Defensor da Lei Magnitsky, Willian Browder, diz que ministro Moraes não se encaixa nas punições previstas

William Browder, um investidor britânico, cliente do advogado russo Sergei Magnitsky, cuja morte inspirou a Lei Magnitsky, afirmou na última quarta-feira que o ministro Alexandre de Moraes, do Supremo Tribunal Federal, não se encaixa em nenhuma das categorias previstas na legislação norte-americana. A informação foi divulgada pela revista Carta Capital.

Conforme a publicação, o britânico declarou:“ passei anos lutando pela aprovação da Lei Magnitsky para acabar com a impunidade contra violadores graves dos direitos humanos e cleptocratas. Pelo que sei, o juiz brasileiro Moraes não se enquadra em nenhuma dessas categorias“, escreveu Browder em sua conta no X.

Por outro lado, o G1 também publicou depoimento do mesmo Willim Browder, e o investidor, que fez campanha pela Lei Magnisty. Segundo declarou, as sanções contra o ministro Alexandre de Moraes são um abuso das intenções da lei e uma deturpação de sua concepção original.

A Lei Magnitsy foi estabelecida para impor sanções a graves violadores dos direitos humanos e pessoas que são culpadas de cleptocracia em larga escala”, diz Browder, referindo-se a regimes políticos em que governantes e autoridades usam sua posição para enriquecer de forma ilícita.
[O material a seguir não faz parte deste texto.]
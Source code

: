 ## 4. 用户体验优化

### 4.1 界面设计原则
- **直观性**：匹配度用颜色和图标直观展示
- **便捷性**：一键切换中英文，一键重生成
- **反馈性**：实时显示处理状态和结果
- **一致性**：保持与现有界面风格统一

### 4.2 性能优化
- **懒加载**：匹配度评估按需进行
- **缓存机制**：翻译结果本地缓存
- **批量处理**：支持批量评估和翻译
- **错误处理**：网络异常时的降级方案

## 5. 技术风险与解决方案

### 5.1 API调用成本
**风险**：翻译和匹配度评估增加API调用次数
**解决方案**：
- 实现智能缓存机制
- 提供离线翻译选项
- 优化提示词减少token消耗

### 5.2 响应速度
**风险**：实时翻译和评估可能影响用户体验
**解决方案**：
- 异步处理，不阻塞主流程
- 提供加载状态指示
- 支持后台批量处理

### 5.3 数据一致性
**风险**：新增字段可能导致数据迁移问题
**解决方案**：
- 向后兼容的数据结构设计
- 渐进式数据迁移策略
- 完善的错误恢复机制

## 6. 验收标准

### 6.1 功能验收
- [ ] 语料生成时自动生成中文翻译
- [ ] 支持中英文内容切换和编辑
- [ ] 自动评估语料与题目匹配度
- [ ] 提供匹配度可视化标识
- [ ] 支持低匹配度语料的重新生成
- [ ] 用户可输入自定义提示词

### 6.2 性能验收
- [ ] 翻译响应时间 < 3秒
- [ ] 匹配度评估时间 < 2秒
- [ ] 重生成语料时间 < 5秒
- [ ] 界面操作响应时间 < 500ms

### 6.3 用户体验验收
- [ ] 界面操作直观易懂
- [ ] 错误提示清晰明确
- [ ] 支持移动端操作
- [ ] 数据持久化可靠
E contrapõe afirmando: “A Lei não foi criada para ser usada para vinganças políticas. O uso atual da Lei Magnitsky é puramente político e não aborda as questões de direitos humanos para as quais ela foi originalmente elaborada. E, como tal, é um abuso das intenções da lei”, completou o executivo, em entrevista à BBC News Brasil.